I consider what to do with the next five or six hours before Kyle arrives and we start the next excerpt in this budding adventure. I reassess my mobility: I’ve brought a bit too much in my travel bag to attach the daypack to the main backpack, the zipper won’t reach. I scold myself for a moment. Damn my stubbornness in packing too much. I search within to find some kindness towards myself, and embrace the change: So what? It is an opportunity to be flexible with my logistical plan. I find that luggage carts are for hire in larger airports, unlike their free-range rural counterparts in Halifax. Chained like steel mules for sale, I prepare to purchase my Bostonian sherpa to lug my overweighted backpack for five American dollars. I rifle through the American cash in my wallet that has been patiently awaiting the next adventure since a trip to New Hampshire this past fall. I hear a voice call out, “don’t buy a cart, hun. I’ll get you one. Don’t buy it! I’ll get you one…” and the voice trails, following the Arrivals Guitar Man as he scurries out the sliding doors. I had nodded decidedly while he called to me, indicating that I would, indeed, wait. My travel wits about me, I consider a number of possible directions this could go in. With a little paranoia, I consider possibilities: (1) he is truly getting a cart, (2) he is distracting me while someone pickpockets me, (3) he is arranging something more insidious.
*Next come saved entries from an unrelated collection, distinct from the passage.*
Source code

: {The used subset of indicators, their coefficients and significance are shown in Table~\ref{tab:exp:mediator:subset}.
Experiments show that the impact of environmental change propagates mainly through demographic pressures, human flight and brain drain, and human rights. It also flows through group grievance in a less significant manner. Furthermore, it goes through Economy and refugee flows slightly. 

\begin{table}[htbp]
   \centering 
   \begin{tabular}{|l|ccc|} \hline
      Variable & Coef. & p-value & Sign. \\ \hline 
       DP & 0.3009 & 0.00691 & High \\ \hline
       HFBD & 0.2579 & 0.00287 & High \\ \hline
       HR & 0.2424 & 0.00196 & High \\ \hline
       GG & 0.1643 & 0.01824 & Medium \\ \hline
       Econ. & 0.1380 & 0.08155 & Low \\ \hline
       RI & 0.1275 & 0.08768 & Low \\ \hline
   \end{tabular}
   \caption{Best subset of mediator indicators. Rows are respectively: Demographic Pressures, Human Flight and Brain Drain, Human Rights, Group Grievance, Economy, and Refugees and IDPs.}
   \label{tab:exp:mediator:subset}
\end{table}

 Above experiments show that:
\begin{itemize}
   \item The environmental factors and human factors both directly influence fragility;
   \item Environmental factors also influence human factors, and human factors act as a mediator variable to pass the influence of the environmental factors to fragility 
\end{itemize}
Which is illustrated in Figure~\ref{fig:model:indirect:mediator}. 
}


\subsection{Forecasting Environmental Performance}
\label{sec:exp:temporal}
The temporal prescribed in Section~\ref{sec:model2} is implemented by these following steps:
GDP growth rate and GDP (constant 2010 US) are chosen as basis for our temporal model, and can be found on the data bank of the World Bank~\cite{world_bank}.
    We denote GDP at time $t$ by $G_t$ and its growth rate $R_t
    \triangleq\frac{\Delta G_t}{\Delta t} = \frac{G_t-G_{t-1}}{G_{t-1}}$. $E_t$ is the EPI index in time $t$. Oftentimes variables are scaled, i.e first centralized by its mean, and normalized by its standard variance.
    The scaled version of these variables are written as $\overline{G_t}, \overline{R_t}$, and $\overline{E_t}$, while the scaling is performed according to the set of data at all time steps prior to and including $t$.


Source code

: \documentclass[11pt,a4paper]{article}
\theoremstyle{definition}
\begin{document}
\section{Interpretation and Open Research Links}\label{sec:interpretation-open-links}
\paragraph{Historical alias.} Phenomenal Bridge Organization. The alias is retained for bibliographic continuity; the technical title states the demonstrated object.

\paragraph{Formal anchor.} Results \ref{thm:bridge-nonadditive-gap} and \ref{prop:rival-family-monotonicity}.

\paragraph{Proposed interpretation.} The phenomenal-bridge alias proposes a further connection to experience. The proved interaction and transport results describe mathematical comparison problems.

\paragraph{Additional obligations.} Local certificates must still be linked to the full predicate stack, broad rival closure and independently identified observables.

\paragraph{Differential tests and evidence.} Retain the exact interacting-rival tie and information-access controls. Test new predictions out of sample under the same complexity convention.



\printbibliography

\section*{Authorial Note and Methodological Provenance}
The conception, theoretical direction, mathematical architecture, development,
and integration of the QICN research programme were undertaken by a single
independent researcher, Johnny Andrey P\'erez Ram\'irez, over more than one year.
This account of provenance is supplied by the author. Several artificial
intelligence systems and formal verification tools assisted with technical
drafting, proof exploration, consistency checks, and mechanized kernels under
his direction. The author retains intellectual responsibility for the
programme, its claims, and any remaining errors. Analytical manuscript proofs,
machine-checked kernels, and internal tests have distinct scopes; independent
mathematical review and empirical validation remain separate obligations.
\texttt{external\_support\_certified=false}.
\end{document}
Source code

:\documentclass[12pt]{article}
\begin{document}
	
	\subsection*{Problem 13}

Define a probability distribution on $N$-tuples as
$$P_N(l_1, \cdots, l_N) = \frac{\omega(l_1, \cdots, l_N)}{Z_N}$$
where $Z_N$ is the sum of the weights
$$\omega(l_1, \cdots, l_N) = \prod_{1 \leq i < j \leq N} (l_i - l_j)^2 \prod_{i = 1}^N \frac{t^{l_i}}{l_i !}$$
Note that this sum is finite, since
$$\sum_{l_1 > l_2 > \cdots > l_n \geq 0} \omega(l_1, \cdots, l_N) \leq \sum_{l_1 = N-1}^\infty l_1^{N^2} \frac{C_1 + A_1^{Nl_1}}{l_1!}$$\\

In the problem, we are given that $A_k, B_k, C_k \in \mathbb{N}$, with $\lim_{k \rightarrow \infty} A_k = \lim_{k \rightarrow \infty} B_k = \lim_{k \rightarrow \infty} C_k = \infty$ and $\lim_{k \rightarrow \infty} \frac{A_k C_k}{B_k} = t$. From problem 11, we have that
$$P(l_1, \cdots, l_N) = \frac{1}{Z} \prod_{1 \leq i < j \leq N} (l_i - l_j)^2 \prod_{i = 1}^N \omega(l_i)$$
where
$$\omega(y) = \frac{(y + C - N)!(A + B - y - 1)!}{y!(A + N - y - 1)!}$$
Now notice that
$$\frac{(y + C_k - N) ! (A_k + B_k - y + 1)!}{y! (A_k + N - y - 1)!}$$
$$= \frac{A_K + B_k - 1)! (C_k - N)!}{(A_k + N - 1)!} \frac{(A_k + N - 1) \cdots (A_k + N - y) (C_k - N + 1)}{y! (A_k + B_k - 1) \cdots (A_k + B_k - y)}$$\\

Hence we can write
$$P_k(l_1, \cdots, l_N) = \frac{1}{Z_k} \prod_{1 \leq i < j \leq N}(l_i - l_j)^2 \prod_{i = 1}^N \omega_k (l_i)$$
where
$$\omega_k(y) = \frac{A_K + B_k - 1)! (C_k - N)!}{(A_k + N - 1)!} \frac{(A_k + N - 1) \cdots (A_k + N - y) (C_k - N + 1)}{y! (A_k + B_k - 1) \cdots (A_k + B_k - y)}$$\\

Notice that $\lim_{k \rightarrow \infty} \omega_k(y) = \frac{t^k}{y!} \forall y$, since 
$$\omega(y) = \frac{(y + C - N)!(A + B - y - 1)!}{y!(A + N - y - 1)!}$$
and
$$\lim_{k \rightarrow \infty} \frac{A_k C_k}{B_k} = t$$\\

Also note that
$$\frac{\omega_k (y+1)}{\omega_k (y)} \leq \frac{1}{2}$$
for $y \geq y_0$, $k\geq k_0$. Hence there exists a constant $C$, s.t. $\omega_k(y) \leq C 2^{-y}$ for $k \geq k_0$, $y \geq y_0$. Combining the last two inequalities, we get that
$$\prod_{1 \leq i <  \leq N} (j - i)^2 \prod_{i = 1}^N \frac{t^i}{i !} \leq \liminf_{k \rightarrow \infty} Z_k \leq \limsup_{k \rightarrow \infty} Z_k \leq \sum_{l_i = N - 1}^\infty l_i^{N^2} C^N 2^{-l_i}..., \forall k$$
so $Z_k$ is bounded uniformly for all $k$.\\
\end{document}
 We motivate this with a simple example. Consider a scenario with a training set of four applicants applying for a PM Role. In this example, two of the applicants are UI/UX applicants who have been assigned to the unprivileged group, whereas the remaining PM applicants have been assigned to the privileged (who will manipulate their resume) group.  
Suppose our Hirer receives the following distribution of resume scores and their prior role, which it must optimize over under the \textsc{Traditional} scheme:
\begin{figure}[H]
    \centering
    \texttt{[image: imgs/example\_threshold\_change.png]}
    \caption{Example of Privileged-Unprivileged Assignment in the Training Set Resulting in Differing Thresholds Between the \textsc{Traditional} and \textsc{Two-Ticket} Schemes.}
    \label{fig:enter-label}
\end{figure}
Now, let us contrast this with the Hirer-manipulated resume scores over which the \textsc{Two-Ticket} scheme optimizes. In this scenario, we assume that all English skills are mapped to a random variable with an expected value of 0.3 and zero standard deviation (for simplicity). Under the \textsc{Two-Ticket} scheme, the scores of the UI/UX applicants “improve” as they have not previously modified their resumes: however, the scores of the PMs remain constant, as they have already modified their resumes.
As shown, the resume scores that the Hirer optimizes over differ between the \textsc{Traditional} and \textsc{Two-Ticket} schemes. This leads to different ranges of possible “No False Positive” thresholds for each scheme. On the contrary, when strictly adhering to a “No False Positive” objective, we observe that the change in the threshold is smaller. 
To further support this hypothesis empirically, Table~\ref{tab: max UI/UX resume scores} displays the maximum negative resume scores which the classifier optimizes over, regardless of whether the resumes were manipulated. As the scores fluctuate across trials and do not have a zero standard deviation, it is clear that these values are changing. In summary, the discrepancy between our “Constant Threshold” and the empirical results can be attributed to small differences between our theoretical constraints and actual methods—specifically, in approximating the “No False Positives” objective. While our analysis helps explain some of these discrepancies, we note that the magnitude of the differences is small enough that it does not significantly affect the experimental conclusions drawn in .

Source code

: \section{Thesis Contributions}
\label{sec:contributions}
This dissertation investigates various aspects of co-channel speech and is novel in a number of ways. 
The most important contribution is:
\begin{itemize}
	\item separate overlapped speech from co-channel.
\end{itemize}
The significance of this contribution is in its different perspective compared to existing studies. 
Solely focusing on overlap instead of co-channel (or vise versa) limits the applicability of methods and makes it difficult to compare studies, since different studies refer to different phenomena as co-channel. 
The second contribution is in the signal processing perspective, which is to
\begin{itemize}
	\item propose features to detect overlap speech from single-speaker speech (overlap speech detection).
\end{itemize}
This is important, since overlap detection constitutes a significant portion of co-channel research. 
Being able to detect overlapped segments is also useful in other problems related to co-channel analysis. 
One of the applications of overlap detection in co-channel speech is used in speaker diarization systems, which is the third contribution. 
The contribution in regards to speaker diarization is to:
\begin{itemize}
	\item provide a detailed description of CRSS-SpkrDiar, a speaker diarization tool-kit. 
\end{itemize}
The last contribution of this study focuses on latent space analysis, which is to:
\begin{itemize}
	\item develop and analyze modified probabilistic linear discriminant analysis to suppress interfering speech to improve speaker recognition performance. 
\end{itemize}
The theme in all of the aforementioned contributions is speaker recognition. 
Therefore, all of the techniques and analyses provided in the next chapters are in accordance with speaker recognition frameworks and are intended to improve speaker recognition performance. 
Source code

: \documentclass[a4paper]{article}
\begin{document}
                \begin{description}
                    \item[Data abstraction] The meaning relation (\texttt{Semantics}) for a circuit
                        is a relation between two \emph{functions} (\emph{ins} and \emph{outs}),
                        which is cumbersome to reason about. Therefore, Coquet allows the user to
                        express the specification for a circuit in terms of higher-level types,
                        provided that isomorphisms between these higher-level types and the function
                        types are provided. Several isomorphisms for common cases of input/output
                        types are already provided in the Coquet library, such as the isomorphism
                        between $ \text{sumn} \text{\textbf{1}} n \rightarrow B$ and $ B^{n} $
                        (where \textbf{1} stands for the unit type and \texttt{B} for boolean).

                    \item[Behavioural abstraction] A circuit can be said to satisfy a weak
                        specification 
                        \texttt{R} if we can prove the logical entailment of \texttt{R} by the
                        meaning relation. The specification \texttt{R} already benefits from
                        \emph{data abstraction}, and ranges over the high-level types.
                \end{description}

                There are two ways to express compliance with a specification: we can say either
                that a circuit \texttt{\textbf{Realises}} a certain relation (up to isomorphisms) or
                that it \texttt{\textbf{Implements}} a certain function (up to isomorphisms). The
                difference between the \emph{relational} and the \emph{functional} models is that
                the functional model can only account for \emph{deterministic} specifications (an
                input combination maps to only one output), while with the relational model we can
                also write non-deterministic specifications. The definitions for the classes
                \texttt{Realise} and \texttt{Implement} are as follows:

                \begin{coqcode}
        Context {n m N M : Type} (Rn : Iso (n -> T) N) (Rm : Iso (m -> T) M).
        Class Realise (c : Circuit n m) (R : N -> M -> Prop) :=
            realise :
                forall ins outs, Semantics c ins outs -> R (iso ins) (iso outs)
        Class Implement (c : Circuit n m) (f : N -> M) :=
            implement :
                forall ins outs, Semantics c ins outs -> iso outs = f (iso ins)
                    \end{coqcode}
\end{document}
We make choices nearly every moment of the day. I’ve recently read an article describing decision fatigue: as the day wears on, without much awareness, we become tired of making decisions, and our judgement dilutes. This was a clear moment of choice: I could stay and wait, and see what came about here, prepared for who-knows-what (safely staying in eye’s view and voice’s reach of other people) or I could pay the five dollars and disappear. I decided to wait. I would wait, accompanied by my curiosity.
After a few minutes, Arrivals Guitar Man comes back, with a cart, smiling. I had a couple of $1 bills in my purse, and had them at the ready to say “thank you”, but before I could offer them, he put my bags on the cart and said “I don’t want your money, hun”. I thanked him, feeling a genuine warmth in my heart. A lesson in lessening my travel paranoia.


There are lots of wonderful people in the world, when you open your heart and give humanity a chance, you feel your own humanity blossom a little, too. I could have ignored him, staying in my little self-conscious travelling bubble, avoiding potential harm which is advertised too often and made to seem the norm when it is mostly anecdotal and less common. We can be conscious and careful while still being kind and open. Go with the flow. Another kind tendril extends, looking for purpose and connection. Boston feels kind, thanks to this man. He’s left an impression on me.


Arrive in Amsterdam

Descending onto Amsterdam, patches of city lights are connected by electric axons of highway lights. The land looked like a computer chip. Even from this distance, you know you are not in North America, where light maps from thirty thousand feet look like a photo negative of dew-laden spider webs in meadow grass. Here, purpose and symmetry are reified in the city lights.
Everything feels sensible. Off to the countryside to a warm cup of coffee, chirping local birds, and a place to nap.